Saved data entries:
▬▬▬▬▬▬
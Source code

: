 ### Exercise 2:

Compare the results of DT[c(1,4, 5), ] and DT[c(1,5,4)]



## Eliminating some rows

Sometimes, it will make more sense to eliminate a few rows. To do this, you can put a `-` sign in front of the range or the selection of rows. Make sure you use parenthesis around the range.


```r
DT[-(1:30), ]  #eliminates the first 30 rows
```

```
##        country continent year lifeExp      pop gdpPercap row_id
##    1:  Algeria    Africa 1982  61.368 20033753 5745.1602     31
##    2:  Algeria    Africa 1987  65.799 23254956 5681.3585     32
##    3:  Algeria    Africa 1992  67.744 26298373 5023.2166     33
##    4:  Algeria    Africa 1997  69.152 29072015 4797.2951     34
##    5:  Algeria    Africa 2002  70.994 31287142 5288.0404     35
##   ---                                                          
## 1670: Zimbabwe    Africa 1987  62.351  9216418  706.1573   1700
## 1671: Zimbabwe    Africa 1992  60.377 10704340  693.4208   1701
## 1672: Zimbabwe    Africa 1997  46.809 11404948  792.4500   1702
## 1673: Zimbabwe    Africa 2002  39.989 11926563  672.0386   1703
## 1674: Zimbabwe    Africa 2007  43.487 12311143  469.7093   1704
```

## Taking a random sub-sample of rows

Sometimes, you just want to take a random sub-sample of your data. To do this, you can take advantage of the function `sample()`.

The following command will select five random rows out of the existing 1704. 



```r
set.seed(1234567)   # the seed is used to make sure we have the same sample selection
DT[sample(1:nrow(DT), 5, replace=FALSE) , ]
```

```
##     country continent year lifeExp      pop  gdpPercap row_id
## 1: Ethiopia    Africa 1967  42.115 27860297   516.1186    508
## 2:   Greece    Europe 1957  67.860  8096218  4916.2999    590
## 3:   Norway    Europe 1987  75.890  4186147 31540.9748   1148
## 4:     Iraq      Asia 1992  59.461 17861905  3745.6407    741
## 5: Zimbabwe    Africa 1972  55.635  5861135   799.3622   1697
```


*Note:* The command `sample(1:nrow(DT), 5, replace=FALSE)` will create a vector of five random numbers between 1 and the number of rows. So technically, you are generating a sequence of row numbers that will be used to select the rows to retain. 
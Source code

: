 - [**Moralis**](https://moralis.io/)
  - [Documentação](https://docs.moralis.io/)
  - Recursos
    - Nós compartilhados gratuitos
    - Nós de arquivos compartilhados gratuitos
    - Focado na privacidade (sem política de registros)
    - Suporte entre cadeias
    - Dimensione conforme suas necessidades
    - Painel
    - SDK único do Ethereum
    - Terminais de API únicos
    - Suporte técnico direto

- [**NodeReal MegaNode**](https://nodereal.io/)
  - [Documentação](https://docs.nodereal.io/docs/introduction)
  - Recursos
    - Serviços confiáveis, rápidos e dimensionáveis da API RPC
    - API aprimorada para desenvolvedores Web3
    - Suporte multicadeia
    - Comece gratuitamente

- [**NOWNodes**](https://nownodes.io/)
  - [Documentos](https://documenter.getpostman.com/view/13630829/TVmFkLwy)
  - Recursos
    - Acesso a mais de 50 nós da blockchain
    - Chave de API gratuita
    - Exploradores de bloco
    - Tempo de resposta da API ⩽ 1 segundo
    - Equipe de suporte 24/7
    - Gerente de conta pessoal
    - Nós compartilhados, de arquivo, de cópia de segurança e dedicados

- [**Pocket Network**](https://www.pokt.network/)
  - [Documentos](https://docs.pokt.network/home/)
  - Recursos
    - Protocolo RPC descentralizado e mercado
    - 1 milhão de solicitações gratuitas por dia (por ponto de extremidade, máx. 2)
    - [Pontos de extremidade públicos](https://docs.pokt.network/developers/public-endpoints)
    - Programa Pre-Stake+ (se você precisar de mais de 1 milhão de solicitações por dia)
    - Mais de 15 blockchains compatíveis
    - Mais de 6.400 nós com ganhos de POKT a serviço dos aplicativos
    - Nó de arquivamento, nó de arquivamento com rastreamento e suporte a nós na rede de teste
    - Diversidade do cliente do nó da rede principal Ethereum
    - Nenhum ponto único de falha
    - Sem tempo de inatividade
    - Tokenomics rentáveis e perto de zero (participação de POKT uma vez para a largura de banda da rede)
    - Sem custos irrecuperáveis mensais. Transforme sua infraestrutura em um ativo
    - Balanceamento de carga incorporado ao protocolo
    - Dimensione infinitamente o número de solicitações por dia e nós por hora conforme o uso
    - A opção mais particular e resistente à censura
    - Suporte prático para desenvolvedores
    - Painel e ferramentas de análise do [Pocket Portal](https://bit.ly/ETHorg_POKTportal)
▬▬▬▬▬▬
**What you need to do:**
Word for word, restate the lines from the one holding "- Nó de arquivamento, nó" to the last line of the records.

**Completed task:**
    - Nó de arquivamento, nó de arquivamento com rastreamento e suporte a nós na rede de teste
    - Diversidade do cliente do nó da rede principal Ethereum
    - Nenhum ponto único de falha
    - Sem tempo de inatividade
    - Tokenomics rentáveis e perto de zero (participação de POKT uma vez para a largura de banda da rede)
    - Sem custos irrecuperáveis mensais. Transforme sua infraestrutura em um ativo
    - Balanceamento de carga incorporado ao protocolo
    - Dimensione infinitamente o número de solicitações por dia e nós por hora conforme o uso
    - A opção mais particular e resistente à censura
    - Suporte prático para desenvolvedores
    - Painel e ferramentas de análise do [Pocket Portal](https://bit.ly/ETHorg_POKTportal)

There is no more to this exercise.